A former classmate of mine I’ve known since elementary school is a liberal. Karen married one and I think he converted her. She and I have exchanged pleasantries and a few political barbs on our Facebook wall posts. Some of the exchanges have grown a bit spicy. She calls me a far-right columnist and I call her a bleeding-heart liberal extremist.
But we are choosing to continue sparring with each other and exchanging political positions and opinions in our posts. We started sparring when NBC decided to allow homosexual couples to vie for their wedding contest. I posted my objections on Scriptural grounds and Karen shot back her defense of NBC and homosexual marriage.
Off we went.
Our posts soon bled over into the political arena. She sang Obama’s praises for saving the world and lambasted George Bush for ruining the country. I ripped apart Obama’s shameful, outrageous politics and his tax-and-spend rubber stamp Congress and told her how wonderful Republicans are.
What we didn’t do was get angry and shout at each other in capital letters. What we didn’t do was walk away from the debate or write each other off.
I hope we’ll continue our spirited posts from the far side of both political persuasions. Karen has 108 days and counting before (I hope) all her political fortunes change and voters put Republicans back in office. Then we’ll have some checks and balances on her liberal hero. (I had to slip in one of my opinions. Hey, it’s my blog. It’s my editorial!)
I like Karen. I don’t want to alienate her. We grew up in the same neighborhood. Had the same friends. Played kick-the-can with the neighborhood kids. Played in the band together all through junior high and high school, went on band trips together. Our families went to the same church together. Karen and I went to church camp together and were active in the same Sunday School, Bible School, youth group and bell choir.
That’s the foundation for our friendship and the backdrop for our debates now. Karen and I share the blessing of an ability and willingness (so far) to debate without the extreme prejudice and polarized verbal attacks that mark most debate in this country today. Our society has lost the ability to share opposing views, to espouse political or religious beliefs in conversations with others without fear of being viciously attacked or shouted down by someone with opposing views or beliefs.
We no longer have a venue to promote persuasive discourse. Talk show hosts have become bellicose blabbermouths (both conservative and liberal). They interrupt their guests and quash opinions that don’t agree with their own.

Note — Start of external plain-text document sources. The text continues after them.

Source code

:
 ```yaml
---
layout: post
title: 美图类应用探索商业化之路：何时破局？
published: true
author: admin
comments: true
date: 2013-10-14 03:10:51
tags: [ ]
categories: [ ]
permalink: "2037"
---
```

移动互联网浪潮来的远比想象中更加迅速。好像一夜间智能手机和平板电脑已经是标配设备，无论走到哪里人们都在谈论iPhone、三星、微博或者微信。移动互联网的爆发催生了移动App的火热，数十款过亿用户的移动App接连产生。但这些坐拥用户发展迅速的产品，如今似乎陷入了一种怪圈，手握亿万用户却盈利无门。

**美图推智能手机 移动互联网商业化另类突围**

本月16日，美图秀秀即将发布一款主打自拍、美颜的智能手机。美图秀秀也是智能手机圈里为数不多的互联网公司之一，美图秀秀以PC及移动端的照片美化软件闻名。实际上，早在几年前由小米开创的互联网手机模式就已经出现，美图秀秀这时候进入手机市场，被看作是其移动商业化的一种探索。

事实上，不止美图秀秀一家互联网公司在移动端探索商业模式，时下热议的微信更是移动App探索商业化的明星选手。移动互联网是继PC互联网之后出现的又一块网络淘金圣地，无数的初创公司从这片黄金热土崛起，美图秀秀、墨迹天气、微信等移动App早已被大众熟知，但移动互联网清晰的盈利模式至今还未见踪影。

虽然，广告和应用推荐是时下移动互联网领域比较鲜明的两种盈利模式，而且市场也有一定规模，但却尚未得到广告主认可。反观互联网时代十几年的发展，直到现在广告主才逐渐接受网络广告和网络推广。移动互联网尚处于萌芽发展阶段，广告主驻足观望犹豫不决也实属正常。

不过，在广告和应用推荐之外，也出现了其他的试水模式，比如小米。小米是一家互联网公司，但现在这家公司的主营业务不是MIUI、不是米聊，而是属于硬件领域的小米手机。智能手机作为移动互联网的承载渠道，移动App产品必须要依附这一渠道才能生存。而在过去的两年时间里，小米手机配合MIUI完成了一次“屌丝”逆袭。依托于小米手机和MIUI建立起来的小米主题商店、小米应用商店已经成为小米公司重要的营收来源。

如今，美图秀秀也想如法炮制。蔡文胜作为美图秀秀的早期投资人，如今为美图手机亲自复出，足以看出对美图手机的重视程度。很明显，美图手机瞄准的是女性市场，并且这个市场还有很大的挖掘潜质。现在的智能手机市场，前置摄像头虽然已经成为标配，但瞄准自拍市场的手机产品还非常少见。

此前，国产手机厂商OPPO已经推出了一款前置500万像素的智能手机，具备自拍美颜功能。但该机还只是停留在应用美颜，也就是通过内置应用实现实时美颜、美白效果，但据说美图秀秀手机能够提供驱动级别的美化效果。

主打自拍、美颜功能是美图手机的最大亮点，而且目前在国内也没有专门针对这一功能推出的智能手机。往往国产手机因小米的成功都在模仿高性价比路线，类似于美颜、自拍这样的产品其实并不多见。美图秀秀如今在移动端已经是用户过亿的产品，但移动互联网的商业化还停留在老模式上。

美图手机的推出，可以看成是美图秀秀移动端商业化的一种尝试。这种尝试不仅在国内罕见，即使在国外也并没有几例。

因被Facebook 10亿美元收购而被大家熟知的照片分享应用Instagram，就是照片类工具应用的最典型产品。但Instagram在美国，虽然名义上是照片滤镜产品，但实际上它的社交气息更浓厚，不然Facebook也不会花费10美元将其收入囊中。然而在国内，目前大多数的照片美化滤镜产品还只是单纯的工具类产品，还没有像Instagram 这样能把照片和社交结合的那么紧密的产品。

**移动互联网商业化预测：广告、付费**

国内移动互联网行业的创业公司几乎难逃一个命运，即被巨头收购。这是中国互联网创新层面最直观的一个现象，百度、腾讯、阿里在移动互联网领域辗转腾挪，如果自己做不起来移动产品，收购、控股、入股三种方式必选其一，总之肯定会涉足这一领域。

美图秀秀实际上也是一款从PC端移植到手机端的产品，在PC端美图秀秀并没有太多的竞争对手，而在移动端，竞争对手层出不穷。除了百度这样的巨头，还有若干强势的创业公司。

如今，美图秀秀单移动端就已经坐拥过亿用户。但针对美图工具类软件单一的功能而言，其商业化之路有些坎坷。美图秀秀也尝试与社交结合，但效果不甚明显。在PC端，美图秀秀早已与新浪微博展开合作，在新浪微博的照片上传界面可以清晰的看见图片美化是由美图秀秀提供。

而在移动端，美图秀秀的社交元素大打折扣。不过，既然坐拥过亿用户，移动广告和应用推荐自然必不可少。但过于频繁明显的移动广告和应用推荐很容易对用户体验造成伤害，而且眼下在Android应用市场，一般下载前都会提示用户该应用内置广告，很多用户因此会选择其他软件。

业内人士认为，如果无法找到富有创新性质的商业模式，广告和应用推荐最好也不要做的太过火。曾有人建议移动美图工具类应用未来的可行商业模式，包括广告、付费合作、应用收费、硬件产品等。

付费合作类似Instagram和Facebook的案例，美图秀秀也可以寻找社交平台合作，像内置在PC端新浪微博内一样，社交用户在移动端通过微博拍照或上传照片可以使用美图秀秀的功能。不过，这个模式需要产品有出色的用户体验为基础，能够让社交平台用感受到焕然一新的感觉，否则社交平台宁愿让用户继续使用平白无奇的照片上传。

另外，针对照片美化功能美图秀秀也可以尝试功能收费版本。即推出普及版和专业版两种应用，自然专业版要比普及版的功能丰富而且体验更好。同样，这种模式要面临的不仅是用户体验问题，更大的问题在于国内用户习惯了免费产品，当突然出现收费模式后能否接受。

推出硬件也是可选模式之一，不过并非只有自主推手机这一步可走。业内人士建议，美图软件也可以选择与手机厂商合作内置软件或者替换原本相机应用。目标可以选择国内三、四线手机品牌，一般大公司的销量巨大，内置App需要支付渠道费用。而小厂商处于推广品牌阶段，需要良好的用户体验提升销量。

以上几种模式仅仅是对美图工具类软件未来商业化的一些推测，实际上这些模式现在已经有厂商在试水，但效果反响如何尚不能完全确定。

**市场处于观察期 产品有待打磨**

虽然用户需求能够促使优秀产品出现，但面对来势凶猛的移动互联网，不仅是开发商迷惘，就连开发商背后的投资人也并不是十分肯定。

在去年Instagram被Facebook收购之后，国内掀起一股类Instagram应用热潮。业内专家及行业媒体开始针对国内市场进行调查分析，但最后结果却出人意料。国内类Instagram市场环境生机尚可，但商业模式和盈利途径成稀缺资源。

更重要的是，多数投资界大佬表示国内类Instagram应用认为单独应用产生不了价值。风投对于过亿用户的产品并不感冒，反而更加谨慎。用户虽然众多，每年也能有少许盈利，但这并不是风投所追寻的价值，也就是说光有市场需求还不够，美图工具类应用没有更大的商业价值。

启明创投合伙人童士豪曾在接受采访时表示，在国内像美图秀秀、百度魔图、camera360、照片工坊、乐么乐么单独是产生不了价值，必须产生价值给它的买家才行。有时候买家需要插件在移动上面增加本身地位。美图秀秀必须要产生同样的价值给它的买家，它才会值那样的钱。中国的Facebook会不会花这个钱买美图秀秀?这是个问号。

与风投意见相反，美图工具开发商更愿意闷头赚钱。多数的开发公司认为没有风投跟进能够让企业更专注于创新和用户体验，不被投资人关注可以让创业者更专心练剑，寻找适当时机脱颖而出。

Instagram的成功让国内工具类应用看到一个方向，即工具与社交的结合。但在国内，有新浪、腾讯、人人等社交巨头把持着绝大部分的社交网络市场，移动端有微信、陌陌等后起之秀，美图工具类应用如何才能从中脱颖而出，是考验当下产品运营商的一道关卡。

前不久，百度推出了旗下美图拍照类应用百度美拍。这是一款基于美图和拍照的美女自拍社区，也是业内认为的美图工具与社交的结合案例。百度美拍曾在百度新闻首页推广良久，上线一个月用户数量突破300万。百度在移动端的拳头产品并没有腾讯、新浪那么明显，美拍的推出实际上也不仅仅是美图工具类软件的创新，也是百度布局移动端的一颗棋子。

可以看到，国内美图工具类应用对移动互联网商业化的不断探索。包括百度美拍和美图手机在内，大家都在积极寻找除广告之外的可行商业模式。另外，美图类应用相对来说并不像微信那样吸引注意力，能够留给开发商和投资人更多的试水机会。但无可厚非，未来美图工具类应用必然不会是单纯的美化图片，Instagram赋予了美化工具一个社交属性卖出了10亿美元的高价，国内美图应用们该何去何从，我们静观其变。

The closest we come, in my view, to legitimate debate in this country are the rare political debates sponsored by some TV and cable networks just before elections or primaries. The networks (successfully, I might add) serve as disinterested third-party moderators. The debates feature two opposing candidates who both get the opportunity to respond to questions posed by a host or the audience. Debate moderators impose ground rules and time limits to control the debate. The audience gets to hear both sides equally and decide if they agree or don’t agree. Nobody shouts. Nobody rants and raves. Nobody gets angry.
I hope Karen and I will continue our debates. Will either of us proselytize the other? I doubt it. She has entrenched herself on on one side of the fence, and I on the other. That’s okay. I think I can safely say we are both enjoying our exchanges. I might add that Karen is one of the few liberals I actually enjoy chatting with, in large part because she doesn’t preach to me or condescend to me or treat me like I’m an idiot for being a far-right conservative. But many liberals I know treat me like I’m stupid and they all the right answers. Many of my conservative friends, on the other hand, are just as prejudiced and intolerant of liberals.
That’s the problem — most citizens (conservatives and liberals alike) have become political persuasions of extremism. The political mind-set of citizens in this country now seems to be: I’m right and you’re not only wrong, you’re stupid too!
I hope Karen and I can both seek some middle ground, common beliefs or ideals we can build on in future discussions.
Thank you, Karen, for being a tolerant liberal. I thank God that you and I were both raised in Christian homes by Christian parents who taught us life long values and helped us build a foundation with the guiding principles of God and His Word. Though we chose differing ideological paths along the way, we have lots of common ground which will never change, and for which we can both be eternally grateful. I’d like to think we can perpetuate our friendship and our debates on that foundation.
Will this country ever find its way back from such extreme polarized thinking? I don’t think so. In fact, I believe we may continue down the path towards further polarization, anger, bitterness and hatred. I believe the chasm grows wider every day.
Real, healthy debate (which might help us resolve some of our most serious social and cultural conflicts) may very well become a casualty.